One of the core goals of DuckDB is that accessing data in common formats should be easy. DuckDB is fully capable of running queries in parallel directly on top of a Pandas DataFrame (or on a Parquet/CSV file, or on an Arrow table, …). A separate (time-consuming) import step is not necessary.

DuckDB can also write query results directly to any of these formats. You can use DuckDB to process a Pandas DataFrame in parallel using SQL, and convert the result back to a Pandas DataFrame again, so you can then use the result in other Data Science libraries.

When you run a query in SQL, DuckDB will look for Python variables whose name matches the table names in your query and automatically start reading your Pandas DataFrames. Looking back at the previous example we can see this in action:

import pandas as pd
import duckdb

mydf = pd.DataFrame({'a' : [1, 2, 3]})
print(duckdb.query("SELECT sum(a) FROM mydf").to_df())

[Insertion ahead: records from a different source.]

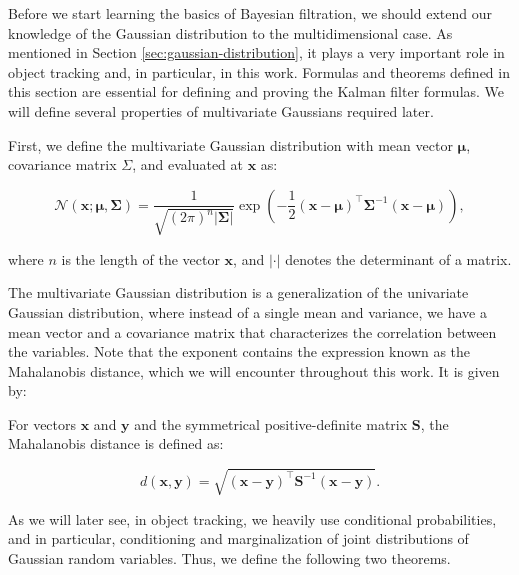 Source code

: Before we start learning the basics of Bayesian filtration, we should extend our knowledge of the Gaussian distribution to the multidimensional case. As mentioned in Section \ref{sec:gaussian-distribution}, it plays a very important role in object tracking and, in particular, in this work. Formulas and theorems defined in this section are essential for defining and proving the Kalman filter formulas. We will define several properties of multivariate Gaussians required later.

First, we define the multivariate Gaussian distribution with mean vector $\boldsymbol\mu$, covariance matrix $\Sigma$, and evaluated at $\mathbf{x}$ as:

\begin{equation}\label{eq:vec-gauss-def}
    \mathscr{N}\left(\mathbf{x} ; \mathbf\mu, \mathbf\Sigma\right)
    = \frac{1}{\sqrt{(2\pi)^n|\mathbf{\Sigma}|}}\exp\left(-\frac{1}{2}(\mathbf{x}-\boldsymbol{\mu})^\top \mathbf{\Sigma}^{-1} (\mathbf{x}-\boldsymbol{\mu})\right),
\end{equation}

\noindent where $n$ is the length of the vector $\mathbf{x}$, and $|\cdot|$ denotes the determinant of a matrix. 

The multivariate Gaussian distribution is a generalization of the univariate Gaussian distribution, where instead of a single mean and variance, we have a mean vector and a covariance matrix that characterizes the correlation between the variables. Note that the exponent contains the expression known as the Mahalanobis distance, which we will encounter throughout this work. It is given by:

\begin{definition}\label{def:mahalanobis}
    For vectors $\mathbf x$ and $\mathbf y$ and the symmetrical positive-definite matrix $\mathbf S$, the Mahalanobis distance is defined as:

    \begin{equation}
        d(\mathbf x, \mathbf y) 
        = \sqrt{
            (\mathbf x - \mathbf y)^\intercal
            \mathbf{S}^{-1}
            (\mathbf x - \mathbf y)
        }.
    \end{equation}
\end{definition}

As we will later see, in object tracking, we heavily use conditional probabilities, and in particular, conditioning and marginalization of joint distributions of Gaussian random variables. Thus, we define the following two theorems.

The SQL table name mydf is interpreted as the local Python variable mydf that happens to be a Pandas DataFrame, which DuckDB can read and query directly. The column names and types are also extracted automatically from the DataFrame.

Not only is this process painless, it is highly efficient. For many queries, you can use DuckDB to process data faster than Pandas, and with a much lower total memory usage, without ever leaving the Pandas DataFrame binary format ("Pandas-in, Pandas-out"). Unlike when using an external database system such as Postgres, the data transfer time of the input or the output is negligible (see Appendix A for details).

SQL on Pandas Performance

To demonstrate the performance of DuckDB when executing SQL on Pandas DataFrames, we now present a number of benchmarks. The source code for the benchmarks is available for interactive use in Google Colab. In these benchmarks, we operate purely on Pandas DataFrames. Both the DuckDB code and the Pandas code operates fully on a Pandas-in, Pandas-out basis.

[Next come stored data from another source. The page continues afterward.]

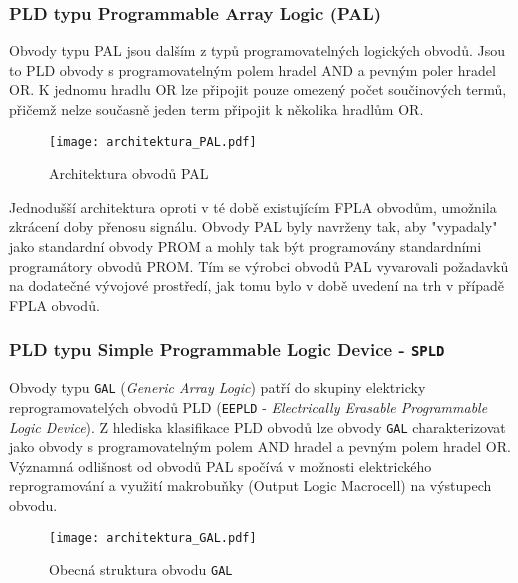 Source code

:      \subsubsection{PLD typu Programmable Array Logic (PAL)}\label{PLO_kap_PAL}
        Obvody typu PAL jsou dalším z typů programovatelných logických obvodů. Jsou to PLD obvody s
        programovatelným polem hradel AND a pevným poler hradel OR. K jednomu hradlu OR lze
        připojit pouze omezený počet součinových termů, přičemž nelze současně jeden term připojit
        k několika hradlům OR.
      
        \begin{figure}[ht!]
          \centering
          \texttt{[image: architektura\_PAL.pdf]}
          \caption[Architektura obvodů PAL]{Architektura obvodů PAL}
          \label{PLO:fig_arch_PAL}
        \end{figure}
        
        Jednodušší architektura oproti v té době existujícím FPLA obvodům, umožnila zkrácení doby
        přenosu signálu. Obvody PAL byly navrženy tak, aby "vypadaly" jako standardní obvody PROM a
        mohly tak být programovány standardními programátory obvodů PROM. Tím se výrobci obvodů PAL
        vyvarovali požadavků na dodatečné vývojové prostředí, jak tomu bylo v době uvedení na trh v
        případě FPLA obvodů.
        
     \subsubsection{PLD typu Simple Programmable Logic Device - \texttt{SPLD}}\label{PLO_kap_GAL}
       Obvody typu \texttt{GAL} (\emph{Generic Array Logic}) patří do skupiny elektricky
       reprogramovatelých obvodů PLD (\texttt{EEPLD} - \emph{Electrically Erasable Programmable
       Logic Device}). Z hlediska klasifikace PLD obvodů lze obvody \texttt{GAL} charakterizovat
       jako obvody s programovatelným polem AND hradel a pevným polem hradel OR. Významná
       od\-liš\-nost od obvodů PAL spočívá v možnosti elektrického reprogramování a využití
       makro\-buň\-ky (Output Logic Macrocell) na výstupech obvodu.
       
        \begin{figure}[hb!]
          \centering
          \texttt{[image: architektura\_GAL.pdf]}
          \caption[Struktura obvodu GAL]{Obecná struktura obvodu \texttt{GAL}}
          \label{PLO:fig_arch_GAL}
        \end{figure}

Benchmark Setup and Data Set

We run the benchmark entirely from within the Google Colab environment. For our benchmark dataset, we use the infamous TPC-H data set. Specifically, we focus on the lineitem and orders tables as these are the largest tables in the benchmark. The total dataset size is around 1GB in uncompressed CSV format ("scale factor" 1).

As DuckDB is capable of using multiple processors (multi-threading), we include both a single-threaded variant and a variant with two threads. Note that while DuckDB can scale far beyond two threads, Google Colab only supports two.

Setup

First we need to install DuckDB. This is a simple one-liner.

pip install duckdb

To set up the dataset for processing we download two parquet files using wget. After that, we load the data into a Pandas DataFrame using the built-in Parquet reader of DuckDB. The system automatically infers that we are reading a parquet file by looking at the .parquet extension of the file.

lineitem = duckdb.query(
    "SELECT * FROM 'lineitemsf1.snappy.parquet'"
).to_df()
orders = duckdb.query(
    "SELECT * FROM 'orders.parquet'"
).to_df()

Ungrouped Aggregates

For our first query, we will run a set of ungrouped aggregates over the Pandas DataFrame. Here is the SQL query:

SELECT sum(l_extendedprice),
       min(l_extendedprice),
       max(l_extendedprice),
       avg(l_extendedprice)
FROM lineitem;

The Pandas code looks similar:

lineitem.agg(
  Sum=('l_extendedprice', 'sum'),
  Min=('l_extendedprice', 'min'),
  Max=('l_extendedprice', 'max'),
  Avg=('l_extendedprice', 'mean')
)
Name Time (s)
DuckDB (1 Thread) 0.079
DuckDB (2 Threads) 0.048
Pandas 0.070

This benchmark involves a very simple query, and Pandas performs very well here. These simple queries are where Pandas excels (ha), as it can directly call into the numpy routines that implement these aggregates, which are highly efficient. Nevertheless, we can see that DuckDB performs similar to Pandas in the single-threaded scenario, and benefits from its multi-threading support when enabled.

Grouped Aggregate

For our second query, we will run the same set of aggregates, but this time include a grouping condition. In SQL, we can do this by adding a GROUP BY clause to the query.

SELECT
      l_returnflag,
      l_linestatus,
      sum(l_extendedprice),
      min(l_extendedprice),
      max(l_extendedprice),
      avg(l_extendedprice)
FROM lineitem
GROUP BY
        l_returnflag,
        l_linestatus;

In Pandas, we use the groupby function before we perform the aggregation.

lineitem.groupby(
  ['l_returnflag', 'l_linestatus']
).agg(
  Sum=('l_extendedprice', 'sum'),
  Min=('l_extendedprice', 'min'),
  Max=('l_extendedprice', 'max'),
  Avg=('l_extendedprice', 'mean')
)
Name Time (s)
DuckDB (1 Thread) 0.43
DuckDB (2 Threads)  0.32
Pandas 0.84

This query is already getting more complex, and while Pandas does a decent job, it is a factor two slower than the single-threaded version of DuckDB. DuckDB has a highly optimized aggregate hash-table implementation that will perform both the grouping and the computation of all the aggregates in a single pass over the data.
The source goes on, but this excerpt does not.